A plea for data-informed quality-driven Healthcare systems

In Switzerland it's interesting to observe how quickly life is getting back to normal when traveling around. No masks, no quarantine, open restaurants, hugs and handshaking. Despite that COVID is still around us, public life is completely normal again as if nothing happened. I'm not even starting about geopolitical pressures and displacement of Ukrainian citizens throughout the world. The worry that I have is that we quickly forget how COVID exposed the weaknesses in Healthcare systems and run the risk that we fail to learn.

Why is strengthening the Healthcare system so important?

In their landmark paper, Xie et al (Long-term cardiovascular outcomes of COVID-19 | Nature Medicine) demonstrated substantial worse cardiovascular outcomes in acute COVID-19 survivors. At 12 months, and compared to a contemporary control group, for every 1000 people, COVID-19 was associated with an excess of: 23 incidents of MACE (myocardial infarction, stroke and all-cause mortality), 12 incidents of Heart Failure, 5 incidents of acute coronary disease, 3 incidents of myocardial infarction and 4 incidents of stroke.

Just to put things in perspective, assuming the full population of Paris (France is holding the presidency of the European Council) will have had COVID-19, then in Paris alone there will be an excess of 49680 MACE incidents, 25920 incidents of HF, 10800 incidents of acute coronary disease, 6480 incidents of Myocardial infarction and 8640 incidents of stroke alone. Are Healthcare systems equipped to deal with this additional influx of unplanned care demand? I don't think so.

What is the solution?

The great news is that much of the knowledge is readily available in clinical evidence-based guidelines. For example we've seen the release of new Heart Failure guidelines in Europe and US as well as new ASCVD prevention guidelines. These guidelines set clear targets: in HF patients need to receive quadruple therapy to reduce hospitalizations and mortality and improve functional status and quality of life. In ASCVD, achieving risk-based targets for blood pressure, glucose and lipids are set. Despite these clear guideline, what we continue to see is that evidence-based treatment goals are not met. I often use the following example in Heart Failure. In a disease with a mortality rate of 50% in 5 years after diagnosis why does it that long to optimize these patients to guideline-directed medical therapy? Equally important, in ASCVD after an event we largely fail to titrate patients to combination therapy to achieve guideline-based LDLc goals. Both examples are leading to unnecessary morbidity and mortality.

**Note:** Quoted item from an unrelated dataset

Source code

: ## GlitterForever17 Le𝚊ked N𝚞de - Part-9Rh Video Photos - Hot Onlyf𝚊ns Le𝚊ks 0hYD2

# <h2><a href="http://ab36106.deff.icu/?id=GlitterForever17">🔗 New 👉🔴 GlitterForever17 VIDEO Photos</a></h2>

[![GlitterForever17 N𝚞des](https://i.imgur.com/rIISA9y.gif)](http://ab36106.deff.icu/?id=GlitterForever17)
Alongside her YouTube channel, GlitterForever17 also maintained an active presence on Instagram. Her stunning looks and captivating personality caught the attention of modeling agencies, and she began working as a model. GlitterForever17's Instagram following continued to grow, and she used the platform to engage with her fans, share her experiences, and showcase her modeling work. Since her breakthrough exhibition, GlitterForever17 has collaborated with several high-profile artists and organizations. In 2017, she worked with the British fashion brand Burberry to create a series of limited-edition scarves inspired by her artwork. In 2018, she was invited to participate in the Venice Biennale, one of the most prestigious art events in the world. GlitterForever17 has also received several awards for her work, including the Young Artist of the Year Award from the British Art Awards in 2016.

What we need are Healthcare systems that are driven by guideline implementation and utilize quality metrics to determine performance. We need incentives in the healthcare system that stimulate delivery of guideline-based care. We need single Healthcare budgets versus the fragmented budget allocation. When we are able to implement guideline-based care in combination with treat-to-target behavior we will likely create value due to longer & healthier lives.

Where this all starts is with member states designing fit-for-purpose healthcare plans that fully build on digital technology, data and dashboards to move from unplanned care due to excess CV events caused by COVID to planned & preventable care. This map from WHO in 2017 is sobering thought: most of the major countries do not routinely track progress of their national health policy, strategy or plan Health Systems Strengthening (who.int).

Do not let the perception of life going back to normal let you believe that things are normal. They are not.